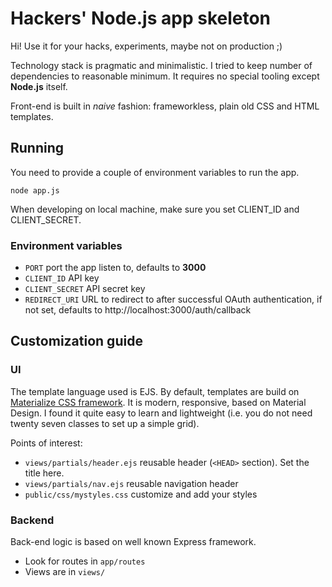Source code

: # Hackers' Node.js app skeleton

Hi! Use it for your hacks, experiments, maybe not on production ;) 

Technology stack is pragmatic and minimalistic. I tried to keep number of dependencies to reasonable minimum.
It requires no special tooling except **Node.js** itself.

Front-end is built in _naive_ fashion: frameworkless, plain old CSS and HTML templates. 
 
## Running

You need to provide a couple of environment variables to run the app.  

`node app.js`

When developing on local machine, make sure you set CLIENT_ID and CLIENT_SECRET.

### Environment variables

* `PORT` port the app listen to, defaults to **3000**
* `CLIENT_ID` API key
* `CLIENT_SECRET` API secret key 
* `REDIRECT_URI` URL to redirect to after successful OAuth authentication, if not set, defaults to http://localhost:3000/auth/callback

## Customization guide

### UI

The template language used is EJS.
By default, templates are build on [Materialize CSS framework](https://materializecss.com). 
It is modern, responsive, based on Material Design. I found it quite easy to learn and lightweight (i.e. you do not need twenty seven classes to set up a simple grid).

Points of interest:

* `views/partials/header.ejs` reusable header (`<HEAD>` section). Set the title here.
* `views/partials/nav.ejs` reusable navigation header
* `public/css/mystyles.css` customize and add your styles

### Backend

Back-end logic is based on well known Express framework. 

* Look for routes in `app/routes`
* Views are in `views/`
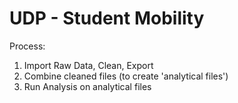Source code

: # UDP - Student Mobility

Process:
1. Import Raw Data, Clean, Export
2. Combine cleaned files (to create 'analytical files')
3. Run Analysis on analytical files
◆ ◆ ◆ ◆ ◆ ◆ ◆
### PROBLEM
Output everything in the material exactly. Pictures stay out of it.

### ANSWER TO THE EXERCISE
Source code

: # Hackers' Node.js app skeleton

Hi! Use it for your hacks, experiments, maybe not on production ;) 

Technology stack is pragmatic and minimalistic. I tried to keep number of dependencies to reasonable minimum.
It requires no special tooling except **Node.js** itself.

Front-end is built in _naive_ fashion: frameworkless, plain old CSS and HTML templates. 
 
## Running

You need to provide a couple of environment variables to run the app.  

`node app.js`

When developing on local machine, make sure you set CLIENT_ID and CLIENT_SECRET.

### Environment variables

* `PORT` port the app listen to, defaults to **3000**
* `CLIENT_ID` API key
* `CLIENT_SECRET` API secret key 
* `REDIRECT_URI` URL to redirect to after successful OAuth authentication, if not set, defaults to http://localhost:3000/auth/callback

## Customization guide

### UI

The template language used is EJS.
By default, templates are build on [Materialize CSS framework](https://materializecss.com). 
It is modern, responsive, based on Material Design. I found it quite easy to learn and lightweight (i.e. you do not need twenty seven classes to set up a simple grid).

Points of interest:

* `views/partials/header.ejs` reusable header (`<HEAD>` section). Set the title here.
* `views/partials/nav.ejs` reusable navigation header
* `public/css/mystyles.css` customize and add your styles

### Backend

Back-end logic is based on well known Express framework. 

* Look for routes in `app/routes`
* Views are in `views/`
Source code

: # UDP - Student Mobility

Process:
1. Import Raw Data, Clean, Export
2. Combine cleaned files (to create 'analytical files')
3. Run Analysis on analytical files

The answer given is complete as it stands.